[What you will do] Count lines, not occurrences: report how many lines in the records hold the string "installato", and nothing else.

======== Data for this task ========

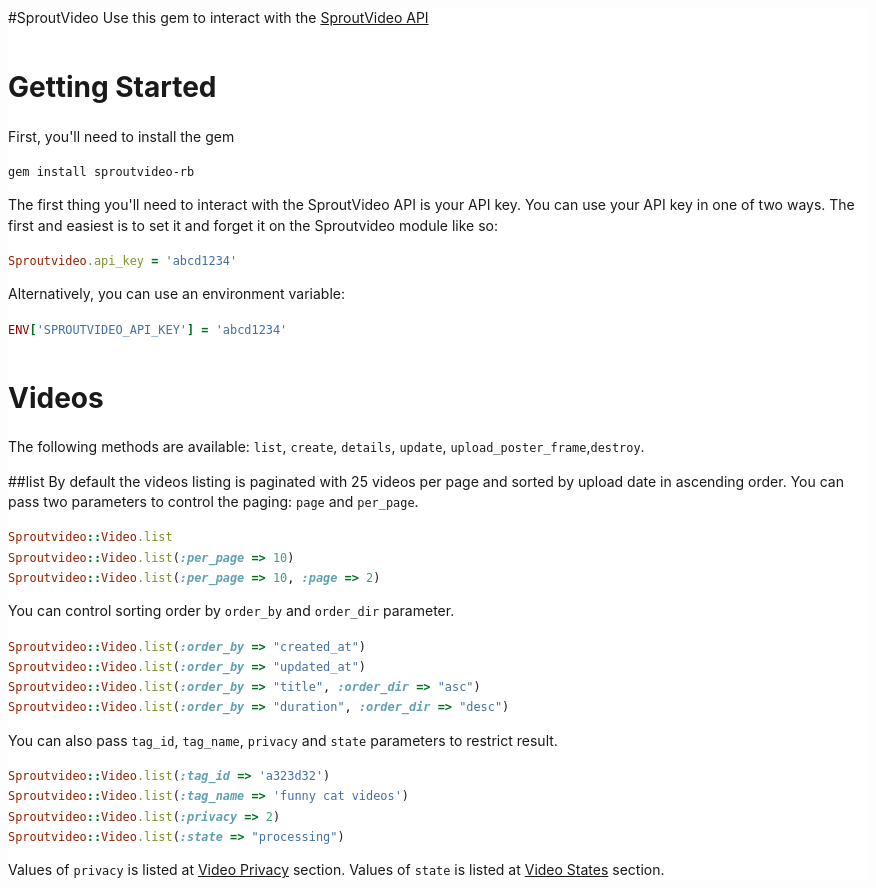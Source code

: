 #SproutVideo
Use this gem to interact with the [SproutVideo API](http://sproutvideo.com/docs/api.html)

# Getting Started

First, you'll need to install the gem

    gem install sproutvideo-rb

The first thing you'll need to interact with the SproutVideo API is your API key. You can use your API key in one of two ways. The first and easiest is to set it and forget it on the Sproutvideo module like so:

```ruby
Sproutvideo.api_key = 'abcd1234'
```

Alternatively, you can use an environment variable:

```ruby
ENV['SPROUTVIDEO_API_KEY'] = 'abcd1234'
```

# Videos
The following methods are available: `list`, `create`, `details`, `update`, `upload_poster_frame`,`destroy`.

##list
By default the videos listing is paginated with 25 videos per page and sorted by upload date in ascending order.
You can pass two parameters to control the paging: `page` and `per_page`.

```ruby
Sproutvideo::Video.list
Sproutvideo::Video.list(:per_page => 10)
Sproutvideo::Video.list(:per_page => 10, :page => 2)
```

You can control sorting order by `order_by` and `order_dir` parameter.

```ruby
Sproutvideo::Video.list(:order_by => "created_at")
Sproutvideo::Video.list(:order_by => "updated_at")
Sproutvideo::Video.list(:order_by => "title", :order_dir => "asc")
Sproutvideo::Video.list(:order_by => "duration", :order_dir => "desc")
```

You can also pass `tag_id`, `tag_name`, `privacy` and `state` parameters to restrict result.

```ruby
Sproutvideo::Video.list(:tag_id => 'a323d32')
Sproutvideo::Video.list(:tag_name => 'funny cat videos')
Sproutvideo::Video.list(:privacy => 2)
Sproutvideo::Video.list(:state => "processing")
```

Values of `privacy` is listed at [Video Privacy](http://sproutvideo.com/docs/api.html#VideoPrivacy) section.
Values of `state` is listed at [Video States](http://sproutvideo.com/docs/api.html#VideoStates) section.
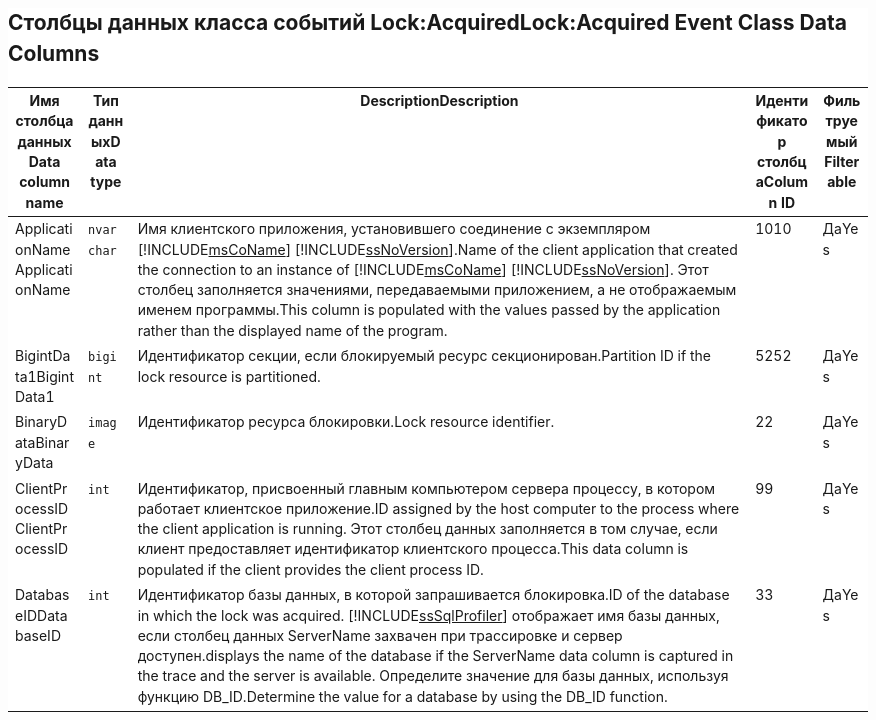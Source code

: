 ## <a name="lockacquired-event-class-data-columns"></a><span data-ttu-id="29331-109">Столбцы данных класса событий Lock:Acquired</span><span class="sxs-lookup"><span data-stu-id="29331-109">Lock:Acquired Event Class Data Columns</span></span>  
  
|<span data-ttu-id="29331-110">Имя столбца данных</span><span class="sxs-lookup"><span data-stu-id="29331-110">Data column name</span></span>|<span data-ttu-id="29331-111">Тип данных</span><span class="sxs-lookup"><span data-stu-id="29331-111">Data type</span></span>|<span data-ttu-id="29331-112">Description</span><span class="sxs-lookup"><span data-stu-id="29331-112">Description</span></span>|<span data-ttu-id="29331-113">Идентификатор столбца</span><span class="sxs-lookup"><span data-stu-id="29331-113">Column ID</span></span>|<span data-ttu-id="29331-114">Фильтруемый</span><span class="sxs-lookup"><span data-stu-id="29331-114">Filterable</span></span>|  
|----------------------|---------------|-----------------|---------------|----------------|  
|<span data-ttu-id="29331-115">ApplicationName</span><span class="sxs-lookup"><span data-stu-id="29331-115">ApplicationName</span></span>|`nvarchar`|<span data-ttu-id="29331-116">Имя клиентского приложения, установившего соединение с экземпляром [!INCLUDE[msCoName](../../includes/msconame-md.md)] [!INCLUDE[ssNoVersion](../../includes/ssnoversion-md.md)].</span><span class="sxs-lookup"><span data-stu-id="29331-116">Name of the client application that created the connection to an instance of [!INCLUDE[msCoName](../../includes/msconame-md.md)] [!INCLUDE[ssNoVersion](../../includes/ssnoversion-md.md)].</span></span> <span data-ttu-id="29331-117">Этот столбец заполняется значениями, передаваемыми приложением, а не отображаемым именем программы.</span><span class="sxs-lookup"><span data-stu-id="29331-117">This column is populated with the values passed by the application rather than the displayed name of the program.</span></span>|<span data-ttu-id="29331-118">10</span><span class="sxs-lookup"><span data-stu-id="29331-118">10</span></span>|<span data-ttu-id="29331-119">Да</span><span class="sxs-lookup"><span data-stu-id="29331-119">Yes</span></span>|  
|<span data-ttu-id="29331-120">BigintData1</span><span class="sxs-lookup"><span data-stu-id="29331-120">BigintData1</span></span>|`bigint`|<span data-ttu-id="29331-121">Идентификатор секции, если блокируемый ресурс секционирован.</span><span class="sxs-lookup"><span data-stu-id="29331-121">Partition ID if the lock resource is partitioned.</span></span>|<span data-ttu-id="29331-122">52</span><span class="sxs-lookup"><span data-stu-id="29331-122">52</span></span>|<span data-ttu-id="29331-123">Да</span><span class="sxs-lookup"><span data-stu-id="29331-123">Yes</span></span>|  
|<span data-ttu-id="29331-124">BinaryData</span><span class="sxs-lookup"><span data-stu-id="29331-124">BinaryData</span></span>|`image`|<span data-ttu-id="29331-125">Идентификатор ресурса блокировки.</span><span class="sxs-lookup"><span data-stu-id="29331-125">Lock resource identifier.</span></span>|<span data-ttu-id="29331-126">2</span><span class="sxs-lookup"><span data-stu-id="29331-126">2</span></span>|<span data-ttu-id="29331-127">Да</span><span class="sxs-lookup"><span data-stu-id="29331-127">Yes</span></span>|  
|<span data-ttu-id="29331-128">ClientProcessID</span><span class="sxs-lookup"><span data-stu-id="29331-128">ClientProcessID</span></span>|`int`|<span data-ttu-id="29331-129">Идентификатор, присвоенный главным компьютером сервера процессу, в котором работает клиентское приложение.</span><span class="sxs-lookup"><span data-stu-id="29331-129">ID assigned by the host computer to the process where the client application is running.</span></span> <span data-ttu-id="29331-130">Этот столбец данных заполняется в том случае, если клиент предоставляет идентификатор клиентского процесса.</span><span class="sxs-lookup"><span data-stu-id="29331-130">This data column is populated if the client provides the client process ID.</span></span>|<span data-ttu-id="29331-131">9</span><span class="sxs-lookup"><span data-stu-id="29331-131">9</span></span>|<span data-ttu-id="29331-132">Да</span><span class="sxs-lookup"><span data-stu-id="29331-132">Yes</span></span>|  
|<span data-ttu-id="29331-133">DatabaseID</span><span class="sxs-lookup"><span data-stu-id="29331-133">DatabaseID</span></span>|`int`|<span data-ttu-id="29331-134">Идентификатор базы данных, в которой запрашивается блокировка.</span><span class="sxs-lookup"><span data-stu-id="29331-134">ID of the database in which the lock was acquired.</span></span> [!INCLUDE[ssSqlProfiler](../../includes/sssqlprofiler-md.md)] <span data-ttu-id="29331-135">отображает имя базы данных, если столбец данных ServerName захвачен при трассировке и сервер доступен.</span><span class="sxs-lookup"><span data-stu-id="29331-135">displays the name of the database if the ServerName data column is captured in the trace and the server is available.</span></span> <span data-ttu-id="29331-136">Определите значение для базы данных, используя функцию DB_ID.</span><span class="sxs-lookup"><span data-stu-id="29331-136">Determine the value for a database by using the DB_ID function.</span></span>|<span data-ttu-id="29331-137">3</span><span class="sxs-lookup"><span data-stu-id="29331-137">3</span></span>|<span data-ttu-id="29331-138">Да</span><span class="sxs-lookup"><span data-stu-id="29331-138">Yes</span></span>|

========
======== Data for this task ========

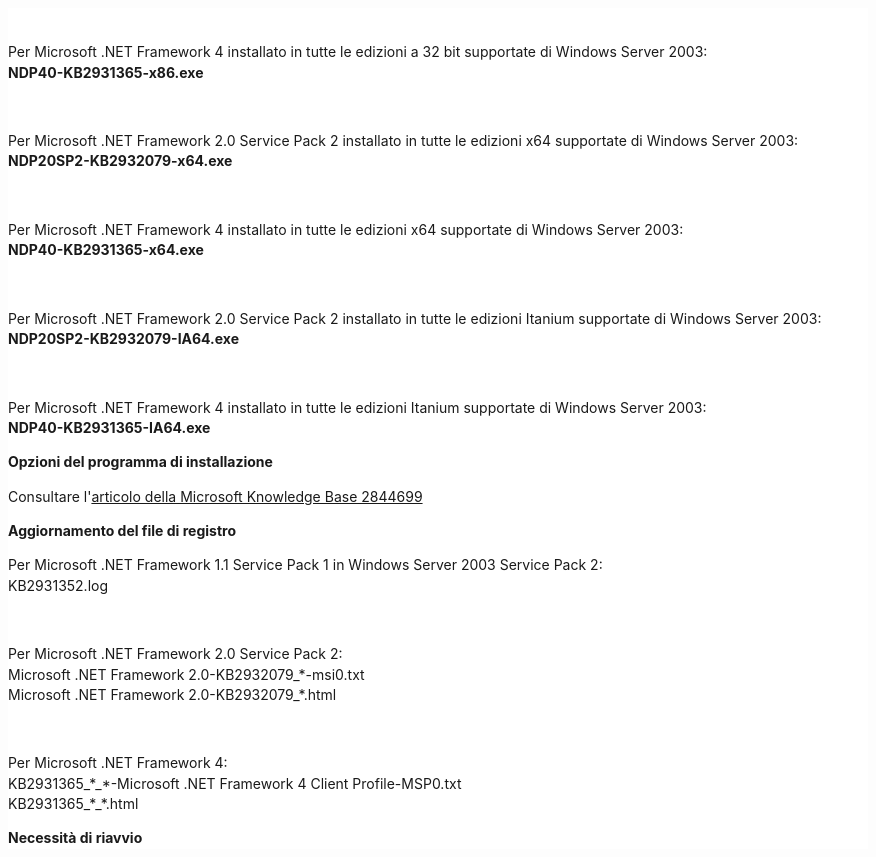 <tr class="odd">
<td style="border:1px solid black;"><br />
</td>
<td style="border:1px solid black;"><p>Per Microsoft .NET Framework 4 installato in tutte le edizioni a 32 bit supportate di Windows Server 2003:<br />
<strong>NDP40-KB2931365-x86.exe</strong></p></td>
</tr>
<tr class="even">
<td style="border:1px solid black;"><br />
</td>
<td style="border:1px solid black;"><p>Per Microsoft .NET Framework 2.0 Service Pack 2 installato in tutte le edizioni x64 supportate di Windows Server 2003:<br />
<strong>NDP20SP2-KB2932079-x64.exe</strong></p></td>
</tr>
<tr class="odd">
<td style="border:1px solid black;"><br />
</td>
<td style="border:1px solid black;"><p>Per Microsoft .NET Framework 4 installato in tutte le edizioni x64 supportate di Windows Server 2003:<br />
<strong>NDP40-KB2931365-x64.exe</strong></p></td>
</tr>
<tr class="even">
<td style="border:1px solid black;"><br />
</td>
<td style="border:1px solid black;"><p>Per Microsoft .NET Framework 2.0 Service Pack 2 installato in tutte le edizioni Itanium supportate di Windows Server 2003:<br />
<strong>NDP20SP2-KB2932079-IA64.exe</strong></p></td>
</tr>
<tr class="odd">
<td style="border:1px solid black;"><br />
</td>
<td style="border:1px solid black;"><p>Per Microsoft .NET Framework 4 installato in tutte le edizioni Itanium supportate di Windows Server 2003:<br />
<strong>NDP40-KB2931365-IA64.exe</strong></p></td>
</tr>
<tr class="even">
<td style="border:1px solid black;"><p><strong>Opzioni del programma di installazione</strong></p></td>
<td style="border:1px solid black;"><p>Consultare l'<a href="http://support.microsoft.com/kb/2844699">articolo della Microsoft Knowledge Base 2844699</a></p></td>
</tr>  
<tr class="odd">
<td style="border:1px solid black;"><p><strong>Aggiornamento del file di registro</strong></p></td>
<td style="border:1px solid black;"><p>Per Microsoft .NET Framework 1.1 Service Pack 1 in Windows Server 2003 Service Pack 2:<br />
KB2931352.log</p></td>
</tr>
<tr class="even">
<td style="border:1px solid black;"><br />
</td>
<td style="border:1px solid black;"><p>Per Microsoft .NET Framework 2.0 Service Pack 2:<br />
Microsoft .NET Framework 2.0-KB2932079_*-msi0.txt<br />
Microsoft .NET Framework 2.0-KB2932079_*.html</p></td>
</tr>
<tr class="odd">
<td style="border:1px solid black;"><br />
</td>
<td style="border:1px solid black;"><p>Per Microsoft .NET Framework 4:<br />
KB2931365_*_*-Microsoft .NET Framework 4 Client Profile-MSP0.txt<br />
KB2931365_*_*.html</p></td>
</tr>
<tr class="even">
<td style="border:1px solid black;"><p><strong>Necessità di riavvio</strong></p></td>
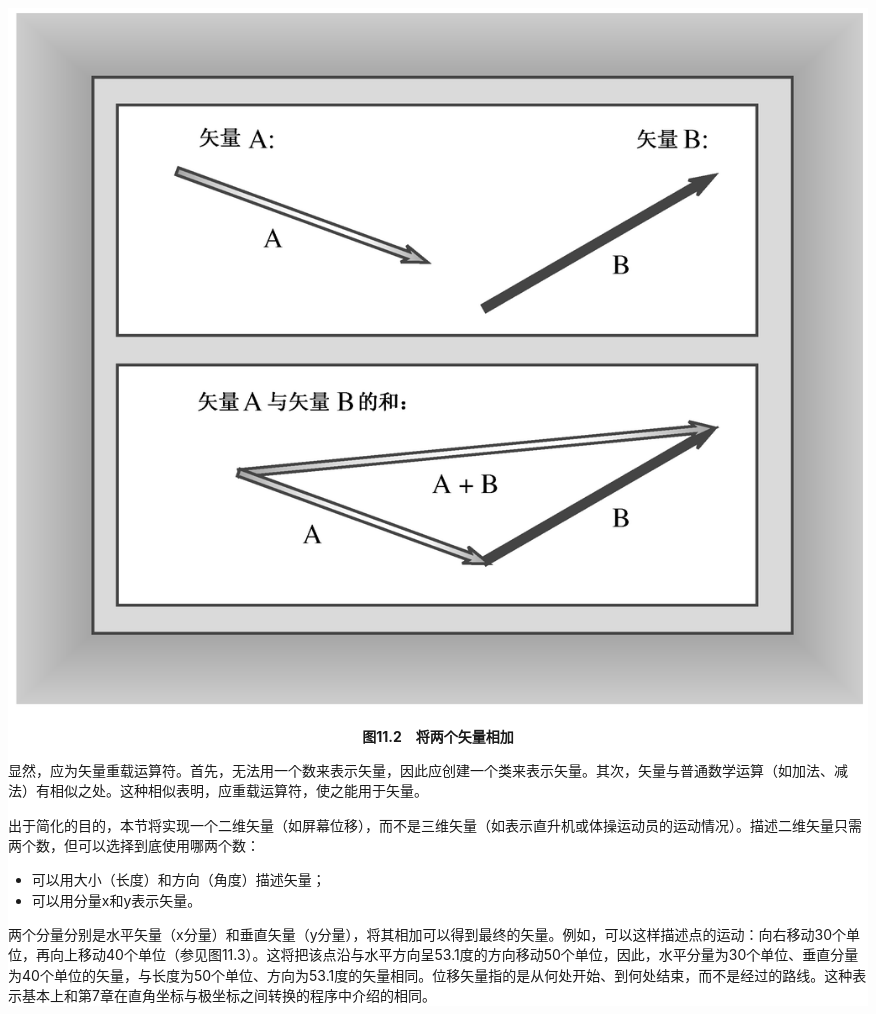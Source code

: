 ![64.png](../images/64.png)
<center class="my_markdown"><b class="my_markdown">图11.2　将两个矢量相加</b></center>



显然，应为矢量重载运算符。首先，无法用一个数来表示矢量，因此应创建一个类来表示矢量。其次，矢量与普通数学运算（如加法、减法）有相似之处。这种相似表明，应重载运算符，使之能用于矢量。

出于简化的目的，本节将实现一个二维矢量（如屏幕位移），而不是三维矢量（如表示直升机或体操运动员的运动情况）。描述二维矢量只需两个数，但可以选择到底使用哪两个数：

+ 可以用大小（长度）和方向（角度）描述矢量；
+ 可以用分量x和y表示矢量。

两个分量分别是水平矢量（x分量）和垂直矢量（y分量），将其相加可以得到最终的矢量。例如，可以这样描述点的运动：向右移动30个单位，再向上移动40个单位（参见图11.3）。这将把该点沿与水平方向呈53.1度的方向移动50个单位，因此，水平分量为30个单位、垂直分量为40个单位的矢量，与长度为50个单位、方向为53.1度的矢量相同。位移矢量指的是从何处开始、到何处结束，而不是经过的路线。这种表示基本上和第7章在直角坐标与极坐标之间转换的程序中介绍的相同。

========
======== Data for this task ========

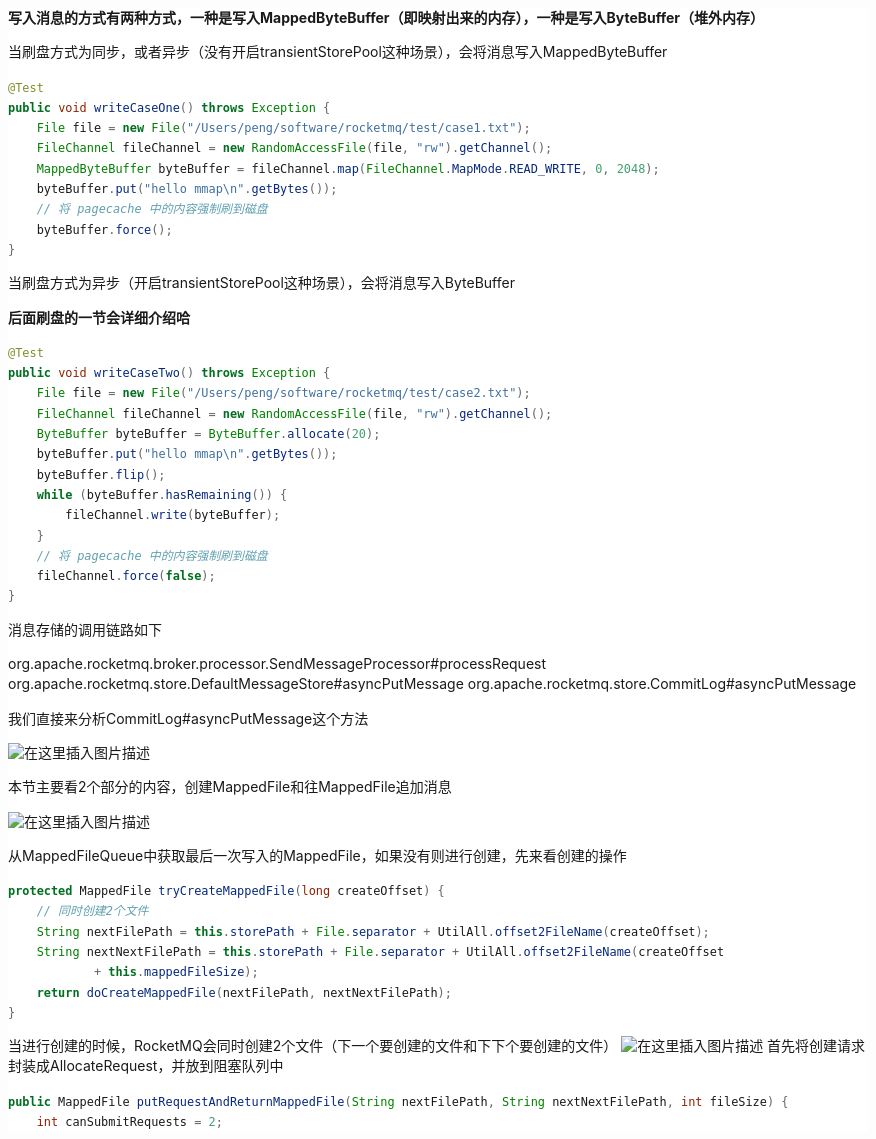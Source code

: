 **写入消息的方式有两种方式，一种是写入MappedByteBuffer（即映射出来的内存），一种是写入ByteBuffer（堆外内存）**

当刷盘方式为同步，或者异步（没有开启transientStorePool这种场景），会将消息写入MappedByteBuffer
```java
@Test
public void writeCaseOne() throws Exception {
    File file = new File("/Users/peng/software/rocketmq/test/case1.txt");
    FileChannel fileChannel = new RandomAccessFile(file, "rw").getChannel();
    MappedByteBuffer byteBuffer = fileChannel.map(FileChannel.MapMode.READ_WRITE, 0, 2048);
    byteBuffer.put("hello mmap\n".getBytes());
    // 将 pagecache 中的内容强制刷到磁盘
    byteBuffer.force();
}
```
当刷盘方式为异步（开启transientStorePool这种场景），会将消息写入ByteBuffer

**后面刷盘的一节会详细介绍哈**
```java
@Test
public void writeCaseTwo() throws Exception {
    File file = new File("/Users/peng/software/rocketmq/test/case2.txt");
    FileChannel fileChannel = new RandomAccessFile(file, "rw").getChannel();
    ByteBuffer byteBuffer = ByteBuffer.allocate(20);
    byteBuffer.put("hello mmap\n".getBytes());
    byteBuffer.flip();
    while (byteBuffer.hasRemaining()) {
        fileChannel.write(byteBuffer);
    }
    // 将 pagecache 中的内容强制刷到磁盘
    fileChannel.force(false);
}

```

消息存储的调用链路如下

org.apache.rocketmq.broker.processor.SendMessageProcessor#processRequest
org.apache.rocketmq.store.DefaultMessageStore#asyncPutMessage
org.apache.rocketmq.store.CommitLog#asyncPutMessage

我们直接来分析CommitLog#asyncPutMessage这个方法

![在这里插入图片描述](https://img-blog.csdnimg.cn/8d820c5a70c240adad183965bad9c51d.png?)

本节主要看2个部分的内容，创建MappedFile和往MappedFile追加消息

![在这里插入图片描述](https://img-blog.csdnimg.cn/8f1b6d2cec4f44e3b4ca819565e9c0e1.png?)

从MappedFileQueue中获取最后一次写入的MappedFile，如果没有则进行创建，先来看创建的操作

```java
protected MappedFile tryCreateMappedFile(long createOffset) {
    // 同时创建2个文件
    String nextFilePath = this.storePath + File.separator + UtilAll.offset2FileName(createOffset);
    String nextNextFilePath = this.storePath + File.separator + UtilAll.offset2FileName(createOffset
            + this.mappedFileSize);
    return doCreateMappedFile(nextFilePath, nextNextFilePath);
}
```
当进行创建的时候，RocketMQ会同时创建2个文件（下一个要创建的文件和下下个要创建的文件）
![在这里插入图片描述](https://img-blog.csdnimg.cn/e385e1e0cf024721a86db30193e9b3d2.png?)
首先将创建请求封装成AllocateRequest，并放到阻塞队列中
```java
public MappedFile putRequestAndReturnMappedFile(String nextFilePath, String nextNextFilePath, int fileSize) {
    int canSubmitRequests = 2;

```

========

[Solution] 5